Столько было обаяния, непосредственности во всем облике Толстого, во всех его движениях, голосе, чертах лица, что Бунин и не стал бы напоминать о недавней размолвке, если бы он сам не заговорил об этом:
— Напрасно ругал вас тогда на собрании по поводу «Двенадцати». Я перечитал ее, действительно, есть там что-то натужливое, неестественное. Но, говорят, он очень плох, в каком-то безвыходном положении. Хотел бы бросить все, продать, уехать далеко — на солнце, и жить совершенно иначе, а сил выбраться из крута нет. Все-таки жалко его. Пропадет. Думаю, что зимой будем, бог даст, спять в Москве, только что мне знакомый журналист говорил, что Деникин успешно наступает. Народ поддержит его. Я много ездил последние месяцы, наслышался, что говорят мужички, такие речи, что меня мороз по коже драл. Лет десять будем воевать, сказал мне один извозчик, а своего добьемся…
Прогуливаясь с Буниным по Дерибасовской, Толстой узнал, что в Одессу съехались многие именитые писатели, артисты, общественные деятели. В октябре 1918 года на юге России появился Леонид Собинов. Широко ходили слухи о том, что он убежал из Москвы, не желая сотрудничать с большевиками. Только много лет спустя Толстой узнал, что это неправда и что Собинов в Киеве и Севастополе при большевиках охотно сотрудничал с Советской властью, выступал на митингах, пел в рабочих и красноармейских аудиториях.

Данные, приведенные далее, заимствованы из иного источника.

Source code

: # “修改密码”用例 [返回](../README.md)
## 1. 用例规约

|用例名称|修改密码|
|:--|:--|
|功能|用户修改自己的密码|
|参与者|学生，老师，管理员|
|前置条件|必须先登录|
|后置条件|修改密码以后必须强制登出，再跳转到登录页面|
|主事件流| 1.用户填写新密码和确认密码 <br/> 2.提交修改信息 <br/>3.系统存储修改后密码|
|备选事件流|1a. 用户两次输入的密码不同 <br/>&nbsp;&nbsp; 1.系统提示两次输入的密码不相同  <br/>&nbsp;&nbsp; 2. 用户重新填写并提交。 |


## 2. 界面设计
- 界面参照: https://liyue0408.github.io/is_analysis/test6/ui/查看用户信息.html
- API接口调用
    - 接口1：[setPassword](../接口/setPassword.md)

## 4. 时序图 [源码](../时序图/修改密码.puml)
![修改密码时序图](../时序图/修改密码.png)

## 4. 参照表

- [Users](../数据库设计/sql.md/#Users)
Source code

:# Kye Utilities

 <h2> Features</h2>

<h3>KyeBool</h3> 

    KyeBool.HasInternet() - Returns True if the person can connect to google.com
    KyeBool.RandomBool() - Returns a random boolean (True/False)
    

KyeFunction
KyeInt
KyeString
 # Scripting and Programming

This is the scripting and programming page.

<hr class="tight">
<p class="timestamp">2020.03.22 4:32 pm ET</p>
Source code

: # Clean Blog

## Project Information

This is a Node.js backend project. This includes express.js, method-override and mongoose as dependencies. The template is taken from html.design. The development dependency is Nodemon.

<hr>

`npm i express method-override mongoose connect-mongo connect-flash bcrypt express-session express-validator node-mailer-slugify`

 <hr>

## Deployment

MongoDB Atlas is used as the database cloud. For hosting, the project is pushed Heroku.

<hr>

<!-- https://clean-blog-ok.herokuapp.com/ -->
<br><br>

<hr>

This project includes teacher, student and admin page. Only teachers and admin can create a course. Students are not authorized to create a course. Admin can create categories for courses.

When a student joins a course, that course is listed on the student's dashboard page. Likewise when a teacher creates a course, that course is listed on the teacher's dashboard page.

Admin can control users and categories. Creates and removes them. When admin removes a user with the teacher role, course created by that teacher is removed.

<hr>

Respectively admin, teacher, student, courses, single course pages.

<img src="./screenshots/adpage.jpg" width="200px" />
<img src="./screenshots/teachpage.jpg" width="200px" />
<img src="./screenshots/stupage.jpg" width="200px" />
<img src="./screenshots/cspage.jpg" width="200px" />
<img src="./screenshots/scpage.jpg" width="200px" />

Как-то у одного из одесских меценатов собралась группа молодых литераторов (Валентин Катаев, Эдуард Багрицкий, Адалис, Борис Бобович, Зинаида Шишова) для встречи с петербургскими знаменитостями. Если Буниным, Блоком поэты просто восхищались, то отношение к Алексею Толстому у них было сложное. Недавно вошел в литературу, а уже так знаменит. Но это некоторое раздражение и зависть мгновенно улетучились, как только непосредственно столкнулись с ним.
После ужина молодые поэгы стали читать свои стихи. Юрий Олеша вспоминал об этом чтении: «Я решил начать как раз с «Пиковой дамы» — стихотворения, которое было признано всеми как лучшее в цикле. В первой строфе его приводилось описание зала, где происходит карточная игра. Самой строфы не помню, но обломок — вот он.
…Кто находился когда-либо в обществе Алексея Толстого, тому, разумеется, среди многих вызывающих симпатию черт этого непревзойденного привлекательного человека в особенности не мог не понравиться его смех — вернее, манера реагировать на смешное: некий короткий носовой и — я сравню грубо, но так сравнивали все знавшие Толстого — похожий на хрюканье звук. Да, правда, именно так и происходило: когда при нем произносилась кем-либо смешная реплика, Толстой вынимал изо рта вечную свою трубку, смотрел секунду на автора реплики, молча и мигая, а потом издавал свое знаменитое хрюканье. И это было настолько, выражаясь театральным языком, «в образе», настолько было «своим», что когда мы слышали смех Толстого, видели его смеющимся, то как раз в эти мгновения мы, может быть, реальней, чем когда-либо, ощущали его неповторимость.
Не успели прозвучать строки об амурах, которых коптят свечи, как Толстой хрюкнул.
Все, конечно, услышали это. Все, конечно, увидели, как, вынув изо рта трубку, он смотрит на меня мигая.
— То есть как это «коптят амуров»? — спросил он. — Как с окороками это делают, что ли?
— Почему с окороками? — опросил я обиженно.